Hospice fraud in OIG crosshairs
Hospice fraud is an enforcement priority for the HHS Office of Inspector General, according to the head of the office.
Inspector General Daniel Levinson told attendees at the Health Care Compliance Association's Compliance Institute this week that kickbacks between physicians and hospice providers are an “alarming” concern for the office, Bloomberg BNA reported.
The comments were in tandem with guidance released Monday by the OIG that clarified its exclusion criteria for federal healthcare programs.
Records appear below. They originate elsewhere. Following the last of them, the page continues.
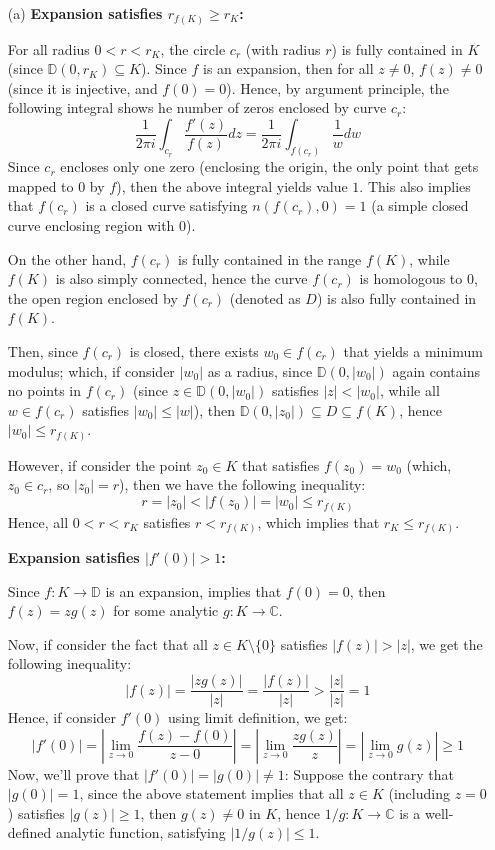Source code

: \documentclass{article}
\begin{document}
\begin{itemize}
    \item[(a)] \textbf{Expansion satisfies $r_{f(K)}\geq r_K$:}
    
    For all radius $0<r<r_K$, the circle $c_r$ (with radius $r$) is fully contained in $K$ (since $\mathbb{D}(0,r_K)\subseteq K$).
    Since $f$ is an expansion, then for all $z\neq 0$, $f(z)\neq 0$ (since it is injective, and $f(0)=0$). Hence, by argument principle,
    the following integral shows he number of zeros enclosed by curve $c_r$:
    $$\frac{1}{2\pi i}\int_{c_r}\frac{f'(z)}{f(z)}dz = \frac{1}{2\pi i}\int_{f(c_r)}\frac{1}{w}dw$$
    Since $c_r$ encloses only one zero (enclosing the origin, the only point that gets mapped to $0$ by $f$), then the above integral yields value $1$.
    This also implies that $f(c_r)$ is a closed curve satisfying $n(f(c_r),0)=1$ (a simple closed curve enclosing region with $0$).

    On the other hand, $f(c_r)$ is fully contained in the range $f(K)$, while $f(K)$ is also simply connected, hence the curve $f(c_r)$ is homologous to $0$,
    the open region enclosed by $f(c_r)$ (denoted as $D$) is also fully contained in $f(K)$.

    Then, since $f(c_r)$ is closed, there exists $w_0\in f(c_r)$ that yields a minimum modulus; which, if consider $|w_0|$ as a radius, since $\mathbb{D}(0,|w_0|)$ again contains no points in $f(c_r)$ (since $z\in \mathbb{D}(0,|w_0|)$ satisfies $|z|<|w_0|$, while all $w\in f(c_r)$ satisfies $|w_0|\leq |w|$),
    then $\mathbb{D}(0,|z_0|)\subseteq D \subseteq f(K)$, hence $|w_0|\leq r_{f(K)}$.

    However, if consider the point $z_0\in K$ that satisfies $f(z_0)=w_0$ (which, $z_0\in c_r$, so $|z_0|=r$), then we have the following inequality:
    $$r=|z_0|<|f(z_0)|=|w_0|\leq r_{f(K)}$$
    Hence, all $0<r<r_K$ satisfies $r<r_{f(K)}$, which implies that $r_K\leq r_{f(K)}$.

    \textbf{Expansion satisfies $|f'(0)|>1$:}

    Since $f:K\rightarrow\mathbb{D}$ is an expansion, implies that $f(0)=0$, then $f(z)=zg(z)$ for some analytic $g:K\rightarrow\mathbb{C}$.

    Now, if consider the fact that all $z\in K\setminus\{0\}$ satisfies $|f(z)|>|z|$, we get the following inequality:
    $$|f(z)|=\frac{|zg(z)|}{|z|}=\frac{|f(z)|}{|z|} > \frac{|z|}{|z|}=1$$
    Hence, if consider $f'(0)$ using limit definition, we get:
    $$|f'(0)|=\left|\lim_{z\rightarrow 0}\frac{f(z)-f(0)}{z-0}\right|=\left|\lim_{z\rightarrow 0}\frac{zg(z)}{z}\right|=|\lim_{z\rightarrow 0}g(z)| \geq 1$$
    Now, we'll prove that $|f'(0)|=|g(0)|\neq 1$: Suppose the contrary that $|g(0)|=1$, since the above statement implies that all $z\in K$ (including $z=0$) satisfies $|g(z)|\geq 1$, then $g(z)\neq 0$ in $K$, hence $1/g:K\rightarrow\mathbb{C}$ is a well-defined analytic function, satisfying $|1/g(z)|\leq 1$.


\end{itemize}
\end{document}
The OIG noted in 2013 that excluded people often work in nursing homes.
But the new report makes it clear the OIG evaluates fraud cases on a continuum and that resolution “is based on OIG's assessment of future risk” to federal healthcare programs.
Providers that pose harm to patients or financial loss to federal programs are considered high risk, as are attempts to stop an investigation or a refusal to enter into a corporate integrity agreement.
Conversely, the OIG weighs low risk when there is absence of “egregious harm,” and considers whether the government is resolving a fraud cause with a successor owner. Factors in those cases include whether the new owner purchased the company after the fraud, whether the company has an existing compliance program, and whether there's a lack of prior wrongdoing.The guidance updates a 1997 statement on exclusions.